When the stay-at-home orders came in March, I didn’t for a moment consider that it would impact my perception of time. I already had a lot of choice in terms of what I did with “my time.” And then there was the Zoom explosion. Zoom became a means of staying in touch with friends and family, teaching my dance fusion fitness classes and attending book club and other meetings. I was grateful that this pandemic hadn’t occurred 30 years previously when that would not have been possible. With this explosion came a plethora of online offerings: classes and webinars on so many different things from all over the world. I am an omnivore and I started devouring these offerings -movement (so many!), book discussions, Women Together, politics, finances, astrology, perceptual and personality types, and the list goes on. So many interesting things and so little time! Before I knew it, I was on overload. I had to seriously challenge myself to make decisions about how best to use “my time.” At times it felt like being back on a work schedule.

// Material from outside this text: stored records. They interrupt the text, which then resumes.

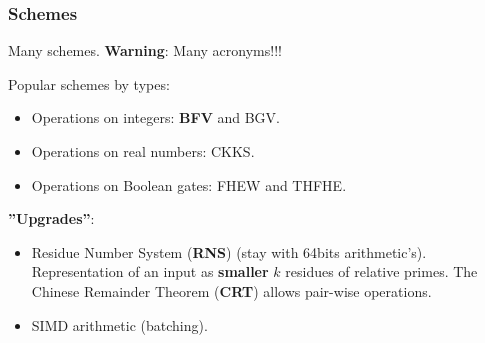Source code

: \documentclass[10pt,handout]{beamer}
\begin{document}
\begin{frame}
    \frametitle{Schemes}

    Many schemes. \textbf{Warning}: Many acronyms!!!

    Popular schemes by types:
    \begin{itemize}\vspace{-0.2cm}
        \item Operations on integers: \textbf{BFV} and BGV.\vspace{-0.2cm}
\pause
        \item Operations on real numbers: CKKS.\vspace{-0.2cm}
        \item Operations on Boolean gates: FHEW and THFHE.
    \end{itemize}

\pause
    \textbf{''Upgrades''}:
\begin{itemize}\vspace{-0.2cm}
    \item Residue Number System (\textbf{RNS}) (stay with 64bits arithmetic's).
        Representation of an input as \textbf{smaller} $k$ residues of relative primes.
        The Chinese Remainder Theorem (\textbf{CRT}) allows pair-wise operations.
 \vspace{-0.2cm}
\pause
   \item SIMD arithmetic (batching).
\end{itemize}


\end{frame}

\end{document}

At the same time, and despite all of these activities, there was a sameness to each day because I hardly went anywhere. My husband did a lot of the grocery shopping when he was out-and-about on other errands so there was little that got me out of the house other than a walk. I would wake up in the morning wondering “what day of the week is it?” This led me to explore what can be called “natural time” versus “mechanical time.” The way most of the world organizes “time” is with the Gregorian calendar: 24 hours in a day, 7 days a week, 28-31 days in a month (?!) and 365 days in a year except for leap year. This is not the way the universe works. The universe works in cycles as in those of the sun and the moon. There are 13 moon cycles in a year. Why not get in touch with that? A baby doesn’t go by the clock but rather by body cycles of hunger, thirst, tiredness. Even though for practical purposes we need imposed time (what I am calling “mechanical time”), we can become sensitive to these cycles or waves of natural time. This period of COVID 19 time has led me to pay attention to my body and what it wants as opposed to an outside imposition. I sense when I am hungry and when I am tired. That awareness has led me to make different choices when I can and has enabled me to live more “in the flow.” As a consequence, I have let go of the fear that there isn’t enough time. I enjoy what there is!